## Exercise goal
Reproduce the records. Keep every word exact and include no images.

===== Input records

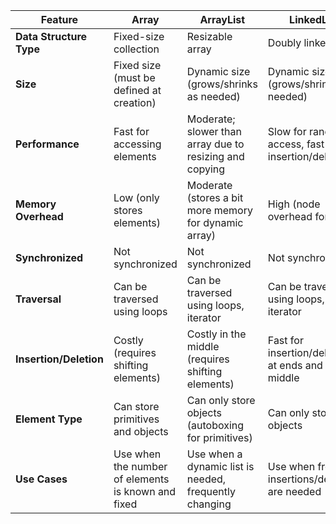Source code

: | Feature                  | Array                                 | ArrayList                              | LinkedList                             | Vector                                  |
|--------------------------|---------------------------------------|----------------------------------------|----------------------------------------|-----------------------------------------|
| **Data Structure Type**  | Fixed-size collection                 | Resizable array                        | Doubly linked list                     | Resizable array                         |
| **Size**                 | Fixed size (must be defined at creation) | Dynamic size (grows/shrinks as needed) | Dynamic size (grows/shrinks as needed) | Dynamic size (grows/shrinks as needed) |
| **Performance**          | Fast for accessing elements           | Moderate; slower than array due to resizing and copying | Slow for random access, fast for insertion/deletion | Moderate; slower than ArrayList for resizing |
| **Memory Overhead**      | Low (only stores elements)           | Moderate (stores a bit more memory for dynamic array) | High (node overhead for links)        | Moderate (like ArrayList, but synchronized) |
| **Synchronized**         | Not synchronized                      | Not synchronized                       | Not synchronized                       | Synchronized (thread-safe)             |
| **Traversal**            | Can be traversed using loops         | Can be traversed using loops, iterator | Can be traversed using loops, iterator | Can be traversed using loops, iterator  |
| **Insertion/Deletion**   | Costly (requires shifting elements)  | Costly in the middle (requires shifting elements) | Fast for insertion/deletion at ends and in the middle | Costly in the middle (requires resizing) |
| **Element Type**         | Can store primitives and objects      | Can only store objects (autoboxing for primitives) | Can only store objects                  | Can only store objects                  |
| **Use Cases**            | Use when the number of elements is known and fixed | Use when a dynamic list is needed, frequently changing | Use when frequent insertions/deletions are needed | Use when a thread-safe dynamic list is needed |

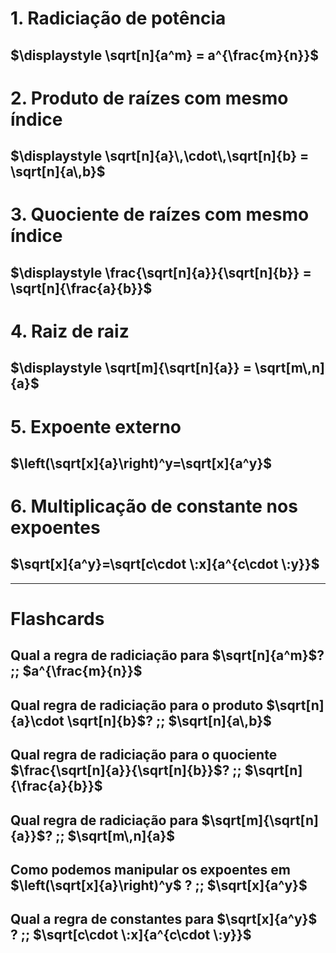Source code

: # 1. Radiciação de potência
## $\displaystyle \sqrt[n]{a^m} = a^{\frac{m}{n}}$

# 2. Produto de raízes com mesmo índice
## $\displaystyle \sqrt[n]{a}\,\cdot\,\sqrt[n]{b} = \sqrt[n]{a\,b}$

# 3. Quociente de raízes com mesmo índice
## $\displaystyle \frac{\sqrt[n]{a}}{\sqrt[n]{b}} = \sqrt[n]{\frac{a}{b}}$

# 4. Raiz de raiz
## $\displaystyle \sqrt[m]{\sqrt[n]{a}} = \sqrt[m\,n]{a}$
# 5. Expoente externo
## $\left(\sqrt[x]{a}\right)^y=\sqrt[x]{a^y}$
# 6. Multiplicação de constante nos expoentes
## $\sqrt[x]{a^y}=\sqrt[c\cdot \:x]{a^{c\cdot \:y}}$
---


# Flashcards
## Qual a regra de radiciação para $\sqrt[n]{a^m}$? ;; $a^{\frac{m}{n}}$
## Qual regra de radiciação para o produto $\sqrt[n]{a}\cdot \sqrt[n]{b}$? ;; $\sqrt[n]{a\,b}$
## Qual regra de radiciação para o quociente $\frac{\sqrt[n]{a}}{\sqrt[n]{b}}$? ;; $\sqrt[n]{\frac{a}{b}}$
## Qual regra de radiciação para $\sqrt[m]{\sqrt[n]{a}}$? ;; $\sqrt[m\,n]{a}$
## Como podemos manipular os expoentes em $\left(\sqrt[x]{a}\right)^y$ ? ;; $\sqrt[x]{a^y}$
## Qual a regra de constantes para $\sqrt[x]{a^y}$ ? ;; $\sqrt[c\cdot \:x]{a^{c\cdot \:y}}$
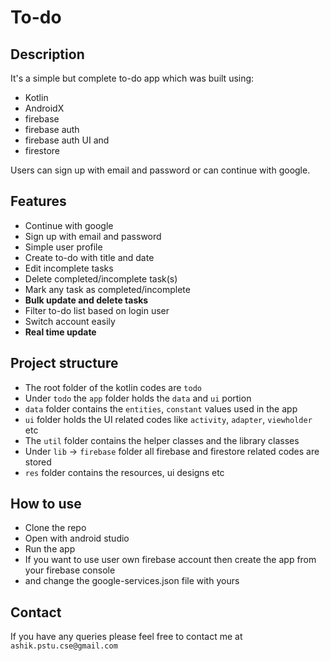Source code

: # To-do

## Description
It's a simple but complete to-do app which was built using:
- Kotlin
- AndroidX
- firebase 
- firebase auth 
- firebase auth UI and
- firestore

Users can sign up with email and password or can continue with google.

## Features
- Continue with google
- Sign up with email and password
- Simple user profile
- Create to-do with title and date
- Edit incomplete tasks
- Delete completed/incomplete task(s)
- Mark any task as completed/incomplete
- **Bulk update and delete tasks**
- Filter to-do list based on login user
- Switch account easily
- **Real time update**

## Project structure
- The root folder of the kotlin codes are `todo`
- Under `todo` the `app` folder holds the `data` and `ui` portion
- `data` folder contains the `entities`, `constant` values used in the app
- `ui` folder holds the UI related codes like `activity`, `adapter`, `viewholder` etc
- The `util` folder contains the helper classes and the library classes
- Under `lib` -> `firebase` folder all firebase and firestore related codes are stored
- `res` folder contains the resources, ui designs etc

## How to use
- Clone the repo
- Open with android studio
- Run the app
- If you want to use user own firebase account then create the app from your firebase console
- and change the google-services.json file with yours

## Contact
If you have any queries please feel free to contact me at `ashik.pstu.cse@gmail.com`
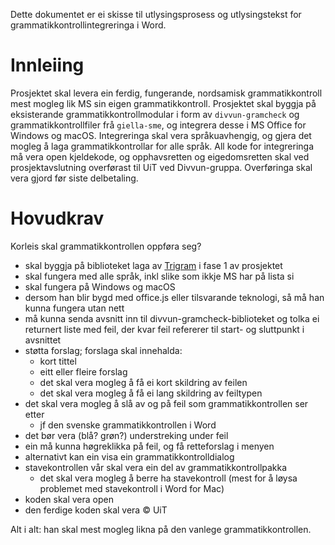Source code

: Dette dokumentet er ei skisse til utlysingsprosess og utlysingstekst for
grammatikkontrollintegreringa i Word.

Innleiing
=========

Prosjektet skal levera ein ferdig, fungerande, nordsamisk grammatikkontroll mest mogleg lik MS sin eigen grammatikkontroll. Prosjektet skal byggja på eksisterande grammatikkontrollmodular i form av `divvun-gramcheck` og grammatikkontrollfiler frå `giella-sme`, og integrera desse i MS Office for Windows og macOS. Integreringa skal vera språkuavhengig, og gjera det mogleg å laga grammatikkontrollar for alle språk. All kode for integreringa må vera open kjeldekode, og opphavsretten og eigedomsretten skal ved prosjektavslutning overførast til UiT ved Divvun-gruppa. Overføringa skal vera gjord før siste delbetaling.


Hovudkrav
=========

Korleis skal grammatikkontrollen oppføra seg?

* skal byggja på biblioteket laga av [Trigram](https://trigram.no/) i fase 1 av prosjektet
* skal fungera med alle språk, inkl slike som ikkje MS har på lista si
* skal fungera på Windows og macOS
* dersom han blir bygd med office.js eller tilsvarande teknologi, så må han kunna fungera utan nett
* må kunna senda avsnitt inn til divvun-gramcheck-biblioteket og tolka ei returnert liste med feil, der kvar feil refererer til start- og sluttpunkt i avsnittet
* støtta forslag; forslaga skal innehalda:
  * kort tittel
  * eitt eller fleire forslag
  * det skal vera mogleg å få ei kort skildring av feilen
  * det skal vera mogleg å få ei lang skildring av feiltypen
* det skal vera mogleg å slå av og på feil som grammatikkontrollen ser etter
  * jf den svenske grammatikkontrollen i Word
* det bør vera (blå? grøn?) understreking under feil
* ein må kunna høgreklikka på feil, og få retteforslag i menyen
* alternativt kan ein visa ein grammatikkontrolldialog
* stavekontrollen vår skal vera ein del av grammatikkontrollpakka
  * det skal vera mogleg å berre ha stavekontroll (mest for å løysa problemet
    med stavekontroll i Word for Mac)
* koden skal vera open
* den ferdige koden skal vera © UiT

Alt i alt: han skal mest mogleg likna på den vanlege grammatikkontrollen.
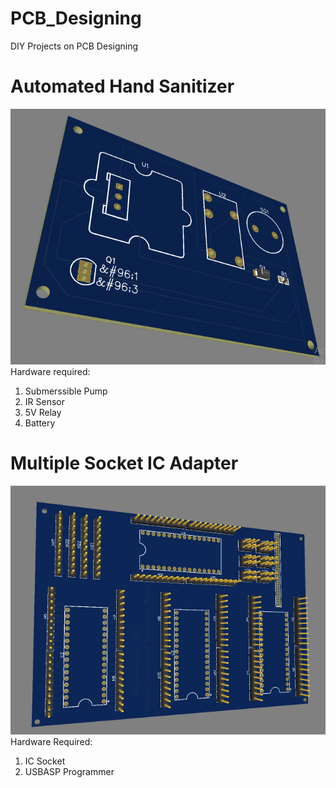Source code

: # PCB_Designing
DIY Projects on PCB Designing

# Automated Hand Sanitizer
![Alt](https://github.com/amandewatnitrr/PCB_Designing/blob/master/Automatic%20Hand%20Sanitizer/Automated%20Hand%20Sanitizer%20without%20Arduino_PCB_3D_AkD.PNG)
Hardware required:
1. Submerssible Pump
2. IR Sensor
3. 5V Relay
4. Battery 

# Multiple Socket IC Adapter
![Alt](https://github.com/amandewatnitrr/PCB_Designing/blob/master/IC%20Adapter/Multiple%20Socket%20IC%20Adapter/Multiple%20IC%20Socket%20Adapter%20PCB%203D.PNG)
Hardware Required:
1. IC Socket
2. USBASP Programmer
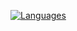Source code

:   [![Languages](https://github-readme-stats.vercel.app/api/top-langs/?username=supakornn&layout=compact&langs_count=10&hide_border=true&custom_title=Languages&bg_color=00000000&hide=PHP)](https://github.com/supakornn)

==========

## Response area
Source code

: | Feature                  | Array                                 | ArrayList                              | LinkedList                             | Vector                                  |
|--------------------------|---------------------------------------|----------------------------------------|----------------------------------------|-----------------------------------------|
| **Data Structure Type**  | Fixed-size collection                 | Resizable array                        | Doubly linked list                     | Resizable array                         |
| **Size**                 | Fixed size (must be defined at creation) | Dynamic size (grows/shrinks as needed) | Dynamic size (grows/shrinks as needed) | Dynamic size (grows/shrinks as needed) |
| **Performance**          | Fast for accessing elements           | Moderate; slower than array due to resizing and copying | Slow for random access, fast for insertion/deletion | Moderate; slower than ArrayList for resizing |
| **Memory Overhead**      | Low (only stores elements)           | Moderate (stores a bit more memory for dynamic array) | High (node overhead for links)        | Moderate (like ArrayList, but synchronized) |
| **Synchronized**         | Not synchronized                      | Not synchronized                       | Not synchronized                       | Synchronized (thread-safe)             |
| **Traversal**            | Can be traversed using loops         | Can be traversed using loops, iterator | Can be traversed using loops, iterator | Can be traversed using loops, iterator  |
| **Insertion/Deletion**   | Costly (requires shifting elements)  | Costly in the middle (requires shifting elements) | Fast for insertion/deletion at ends and in the middle | Costly in the middle (requires resizing) |
| **Element Type**         | Can store primitives and objects      | Can only store objects (autoboxing for primitives) | Can only store objects                  | Can only store objects                  |
| **Use Cases**            | Use when the number of elements is known and fixed | Use when a dynamic list is needed, frequently changing | Use when frequent insertions/deletions are needed | Use when a thread-safe dynamic list is needed |

Source code

: # 1. Radiciação de potência
## $\displaystyle \sqrt[n]{a^m} = a^{\frac{m}{n}}$

# 2. Produto de raízes com mesmo índice
## $\displaystyle \sqrt[n]{a}\,\cdot\,\sqrt[n]{b} = \sqrt[n]{a\,b}$

# 3. Quociente de raízes com mesmo índice
## $\displaystyle \frac{\sqrt[n]{a}}{\sqrt[n]{b}} = \sqrt[n]{\frac{a}{b}}$

# 4. Raiz de raiz
## $\displaystyle \sqrt[m]{\sqrt[n]{a}} = \sqrt[m\,n]{a}$
# 5. Expoente externo
## $\left(\sqrt[x]{a}\right)^y=\sqrt[x]{a^y}$
# 6. Multiplicação de constante nos expoentes
## $\sqrt[x]{a^y}=\sqrt[c\cdot \:x]{a^{c\cdot \:y}}$
---


# Flashcards
## Qual a regra de radiciação para $\sqrt[n]{a^m}$? ;; $a^{\frac{m}{n}}$
## Qual regra de radiciação para o produto $\sqrt[n]{a}\cdot \sqrt[n]{b}$? ;; $\sqrt[n]{a\,b}$
## Qual regra de radiciação para o quociente $\frac{\sqrt[n]{a}}{\sqrt[n]{b}}$? ;; $\sqrt[n]{\frac{a}{b}}$
## Qual regra de radiciação para $\sqrt[m]{\sqrt[n]{a}}$? ;; $\sqrt[m\,n]{a}$
## Como podemos manipular os expoentes em $\left(\sqrt[x]{a}\right)^y$ ? ;; $\sqrt[x]{a^y}$
## Qual a regra de constantes para $\sqrt[x]{a^y}$ ? ;; $\sqrt[c\cdot \:x]{a^{c\cdot \:y}}$
Source code

: # To-do

## Description
It's a simple but complete to-do app which was built using:
- Kotlin
- AndroidX
- firebase 
- firebase auth 
- firebase auth UI and
- firestore

Users can sign up with email and password or can continue with google.

## Features
- Continue with google
- Sign up with email and password
- Simple user profile
- Create to-do with title and date
- Edit incomplete tasks
- Delete completed/incomplete task(s)
- Mark any task as completed/incomplete
- **Bulk update and delete tasks**
- Filter to-do list based on login user
- Switch account easily
- **Real time update**

## Project structure
- The root folder of the kotlin codes are `todo`
- Under `todo` the `app` folder holds the `data` and `ui` portion
- `data` folder contains the `entities`, `constant` values used in the app
- `ui` folder holds the UI related codes like `activity`, `adapter`, `viewholder` etc
- The `util` folder contains the helper classes and the library classes
- Under `lib` -> `firebase` folder all firebase and firestore related codes are stored
- `res` folder contains the resources, ui designs etc

## How to use
- Clone the repo
- Open with android studio
- Run the app
- If you want to use user own firebase account then create the app from your firebase console
- and change the google-services.json file with yours

## Contact
If you have any queries please feel free to contact me at `ashik.pstu.cse@gmail.com`
Source code

: Dette dokumentet er ei skisse til utlysingsprosess og utlysingstekst for
grammatikkontrollintegreringa i Word.

Innleiing
=========

Prosjektet skal levera ein ferdig, fungerande, nordsamisk grammatikkontroll mest mogleg lik MS sin eigen grammatikkontroll. Prosjektet skal byggja på eksisterande grammatikkontrollmodular i form av `divvun-gramcheck` og grammatikkontrollfiler frå `giella-sme`, og integrera desse i MS Office for Windows og macOS. Integreringa skal vera språkuavhengig, og gjera det mogleg å laga grammatikkontrollar for alle språk. All kode for integreringa må vera open kjeldekode, og opphavsretten og eigedomsretten skal ved prosjektavslutning overførast til UiT ved Divvun-gruppa. Overføringa skal vera gjord før siste delbetaling.


Hovudkrav
=========

Korleis skal grammatikkontrollen oppføra seg?

* skal byggja på biblioteket laga av [Trigram](https://trigram.no/) i fase 1 av prosjektet
* skal fungera med alle språk, inkl slike som ikkje MS har på lista si
* skal fungera på Windows og macOS
* dersom han blir bygd med office.js eller tilsvarande teknologi, så må han kunna fungera utan nett
* må kunna senda avsnitt inn til divvun-gramcheck-biblioteket og tolka ei returnert liste med feil, der kvar feil refererer til start- og sluttpunkt i avsnittet
* støtta forslag; forslaga skal innehalda:
  * kort tittel
  * eitt eller fleire forslag
  * det skal vera mogleg å få ei kort skildring av feilen
  * det skal vera mogleg å få ei lang skildring av feiltypen
* det skal vera mogleg å slå av og på feil som grammatikkontrollen ser etter
  * jf den svenske grammatikkontrollen i Word
* det bør vera (blå? grøn?) understreking under feil
* ein må kunna høgreklikka på feil, og få retteforslag i menyen
* alternativt kan ein visa ein grammatikkontrolldialog
* stavekontrollen vår skal vera ein del av grammatikkontrollpakka
  * det skal vera mogleg å berre ha stavekontroll (mest for å løysa problemet
    med stavekontroll i Word for Mac)
* koden skal vera open
* den ferdige koden skal vera © UiT

Alt i alt: han skal mest mogleg likna på den vanlege grammatikkontrollen.
Source code

: # PCB_Designing
DIY Projects on PCB Designing

# Automated Hand Sanitizer
![Alt](https://github.com/amandewatnitrr/PCB_Designing/blob/master/Automatic%20Hand%20Sanitizer/Automated%20Hand%20Sanitizer%20without%20Arduino_PCB_3D_AkD.PNG)
Hardware required:
1. Submerssible Pump
2. IR Sensor
3. 5V Relay
4. Battery 

# Multiple Socket IC Adapter
![Alt](https://github.com/amandewatnitrr/PCB_Designing/blob/master/IC%20Adapter/Multiple%20Socket%20IC%20Adapter/Multiple%20IC%20Socket%20Adapter%20PCB%203D.PNG)
Hardware Required:
1. IC Socket
2. USBASP Programmer
Source code

:   [![Languages](https://github-readme-stats.vercel.app/api/top-langs/?username=supakornn&layout=compact&langs_count=10&hide_border=true&custom_title=Languages&bg_color=00000000&hide=PHP)](https://github.com/supakornn)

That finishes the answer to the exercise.